Return all the entries. Match them word for word.

Start of Block

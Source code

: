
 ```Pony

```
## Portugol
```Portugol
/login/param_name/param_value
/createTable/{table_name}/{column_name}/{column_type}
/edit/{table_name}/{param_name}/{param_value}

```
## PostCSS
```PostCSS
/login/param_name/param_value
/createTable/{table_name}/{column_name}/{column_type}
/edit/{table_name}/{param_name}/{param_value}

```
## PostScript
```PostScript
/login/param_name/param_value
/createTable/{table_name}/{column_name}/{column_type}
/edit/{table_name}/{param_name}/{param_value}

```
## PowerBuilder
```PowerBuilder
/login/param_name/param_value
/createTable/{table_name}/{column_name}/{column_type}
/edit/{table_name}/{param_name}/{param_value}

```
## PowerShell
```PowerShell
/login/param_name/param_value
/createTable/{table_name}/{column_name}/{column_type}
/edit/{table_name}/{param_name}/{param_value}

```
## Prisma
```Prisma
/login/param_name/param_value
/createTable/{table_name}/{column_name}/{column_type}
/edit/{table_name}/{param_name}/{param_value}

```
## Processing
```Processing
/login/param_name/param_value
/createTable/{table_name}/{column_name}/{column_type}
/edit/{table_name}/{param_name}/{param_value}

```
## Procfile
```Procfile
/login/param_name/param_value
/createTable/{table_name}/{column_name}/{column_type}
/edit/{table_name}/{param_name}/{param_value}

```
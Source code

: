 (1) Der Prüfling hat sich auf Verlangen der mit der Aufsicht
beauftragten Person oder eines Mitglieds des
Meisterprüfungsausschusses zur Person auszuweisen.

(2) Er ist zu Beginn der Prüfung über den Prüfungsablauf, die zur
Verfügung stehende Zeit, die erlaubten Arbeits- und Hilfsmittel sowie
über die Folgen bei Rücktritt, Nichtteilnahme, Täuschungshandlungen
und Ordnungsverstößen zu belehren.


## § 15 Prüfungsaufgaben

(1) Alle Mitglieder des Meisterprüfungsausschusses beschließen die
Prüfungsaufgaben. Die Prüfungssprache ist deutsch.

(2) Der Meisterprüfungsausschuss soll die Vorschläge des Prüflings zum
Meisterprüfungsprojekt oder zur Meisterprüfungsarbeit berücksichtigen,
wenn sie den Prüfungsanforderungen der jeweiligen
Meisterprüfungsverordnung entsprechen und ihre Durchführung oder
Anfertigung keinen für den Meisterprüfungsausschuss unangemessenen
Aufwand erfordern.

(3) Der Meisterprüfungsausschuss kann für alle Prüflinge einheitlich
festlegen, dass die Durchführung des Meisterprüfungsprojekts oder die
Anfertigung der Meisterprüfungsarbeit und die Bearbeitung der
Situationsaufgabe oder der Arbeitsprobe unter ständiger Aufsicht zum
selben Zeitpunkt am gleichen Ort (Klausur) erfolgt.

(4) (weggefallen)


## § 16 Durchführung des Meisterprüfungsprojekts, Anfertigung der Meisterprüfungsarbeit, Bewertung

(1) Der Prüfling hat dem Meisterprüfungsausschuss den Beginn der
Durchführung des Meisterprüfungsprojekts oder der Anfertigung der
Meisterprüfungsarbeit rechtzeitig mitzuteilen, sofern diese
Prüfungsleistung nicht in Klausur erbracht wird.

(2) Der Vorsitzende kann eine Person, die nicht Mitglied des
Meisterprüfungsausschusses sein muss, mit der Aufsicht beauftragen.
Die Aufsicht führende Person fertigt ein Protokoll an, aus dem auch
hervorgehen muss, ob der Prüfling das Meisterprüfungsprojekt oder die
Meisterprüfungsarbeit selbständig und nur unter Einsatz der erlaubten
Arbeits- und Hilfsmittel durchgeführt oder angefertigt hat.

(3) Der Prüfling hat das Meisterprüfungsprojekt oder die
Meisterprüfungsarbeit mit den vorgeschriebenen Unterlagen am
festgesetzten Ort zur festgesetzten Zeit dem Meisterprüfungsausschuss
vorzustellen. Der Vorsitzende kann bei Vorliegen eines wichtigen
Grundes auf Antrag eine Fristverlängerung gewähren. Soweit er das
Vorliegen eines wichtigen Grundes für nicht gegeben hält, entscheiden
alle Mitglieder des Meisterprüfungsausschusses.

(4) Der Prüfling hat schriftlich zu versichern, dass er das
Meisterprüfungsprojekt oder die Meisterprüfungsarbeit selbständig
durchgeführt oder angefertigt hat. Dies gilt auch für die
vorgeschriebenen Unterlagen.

End of Block

:: Exercise solution ::
Source code

:
 ```Pony

```
## Portugol
```Portugol
/login/param_name/param_value
/createTable/{table_name}/{column_name}/{column_type}
/edit/{table_name}/{param_name}/{param_value}

```
## PostCSS
```PostCSS
/login/param_name/param_value
/createTable/{table_name}/{column_name}/{column_type}
/edit/{table_name}/{param_name}/{param_value}

```
## PostScript
```PostScript
/login/param_name/param_value
/createTable/{table_name}/{column_name}/{column_type}
/edit/{table_name}/{param_name}/{param_value}

```
## PowerBuilder
```PowerBuilder
/login/param_name/param_value
/createTable/{table_name}/{column_name}/{column_type}
/edit/{table_name}/{param_name}/{param_value}

```
## PowerShell
```PowerShell
/login/param_name/param_value
/createTable/{table_name}/{column_name}/{column_type}
/edit/{table_name}/{param_name}/{param_value}

```
## Prisma
```Prisma
/login/param_name/param_value
/createTable/{table_name}/{column_name}/{column_type}
/edit/{table_name}/{param_name}/{param_value}

```
## Processing
```Processing
/login/param_name/param_value
/createTable/{table_name}/{column_name}/{column_type}
/edit/{table_name}/{param_name}/{param_value}

```
## Procfile
```Procfile
/login/param_name/param_value
/createTable/{table_name}/{column_name}/{column_type}
/edit/{table_name}/{param_name}/{param_value}

```
Source code

: (1) Der Prüfling hat sich auf Verlangen der mit der Aufsicht
beauftragten Person oder eines Mitglieds des
Meisterprüfungsausschusses zur Person auszuweisen.

(2) Er ist zu Beginn der Prüfung über den Prüfungsablauf, die zur
Verfügung stehende Zeit, die erlaubten Arbeits- und Hilfsmittel sowie
über die Folgen bei Rücktritt, Nichtteilnahme, Täuschungshandlungen
und Ordnungsverstößen zu belehren.


## § 15 Prüfungsaufgaben

(1) Alle Mitglieder des Meisterprüfungsausschusses beschließen die
Prüfungsaufgaben. Die Prüfungssprache ist deutsch.

(2) Der Meisterprüfungsausschuss soll die Vorschläge des Prüflings zum
Meisterprüfungsprojekt oder zur Meisterprüfungsarbeit berücksichtigen,
wenn sie den Prüfungsanforderungen der jeweiligen
Meisterprüfungsverordnung entsprechen und ihre Durchführung oder
Anfertigung keinen für den Meisterprüfungsausschuss unangemessenen
Aufwand erfordern.

(3) Der Meisterprüfungsausschuss kann für alle Prüflinge einheitlich
festlegen, dass die Durchführung des Meisterprüfungsprojekts oder die
Anfertigung der Meisterprüfungsarbeit und die Bearbeitung der
Situationsaufgabe oder der Arbeitsprobe unter ständiger Aufsicht zum
selben Zeitpunkt am gleichen Ort (Klausur) erfolgt.

(4) (weggefallen)


## § 16 Durchführung des Meisterprüfungsprojekts, Anfertigung der Meisterprüfungsarbeit, Bewertung

(1) Der Prüfling hat dem Meisterprüfungsausschuss den Beginn der
Durchführung des Meisterprüfungsprojekts oder der Anfertigung der
Meisterprüfungsarbeit rechtzeitig mitzuteilen, sofern diese
Prüfungsleistung nicht in Klausur erbracht wird.

(2) Der Vorsitzende kann eine Person, die nicht Mitglied des
Meisterprüfungsausschusses sein muss, mit der Aufsicht beauftragen.
Die Aufsicht führende Person fertigt ein Protokoll an, aus dem auch
hervorgehen muss, ob der Prüfling das Meisterprüfungsprojekt oder die
Meisterprüfungsarbeit selbständig und nur unter Einsatz der erlaubten
Arbeits- und Hilfsmittel durchgeführt oder angefertigt hat.

(3) Der Prüfling hat das Meisterprüfungsprojekt oder die
Meisterprüfungsarbeit mit den vorgeschriebenen Unterlagen am
festgesetzten Ort zur festgesetzten Zeit dem Meisterprüfungsausschuss
vorzustellen. Der Vorsitzende kann bei Vorliegen eines wichtigen
Grundes auf Antrag eine Fristverlängerung gewähren. Soweit er das
Vorliegen eines wichtigen Grundes für nicht gegeben hält, entscheiden
alle Mitglieder des Meisterprüfungsausschusses.

(4) Der Prüfling hat schriftlich zu versichern, dass er das
Meisterprüfungsprojekt oder die Meisterprüfungsarbeit selbständig
durchgeführt oder angefertigt hat. Dies gilt auch für die
vorgeschriebenen Unterlagen.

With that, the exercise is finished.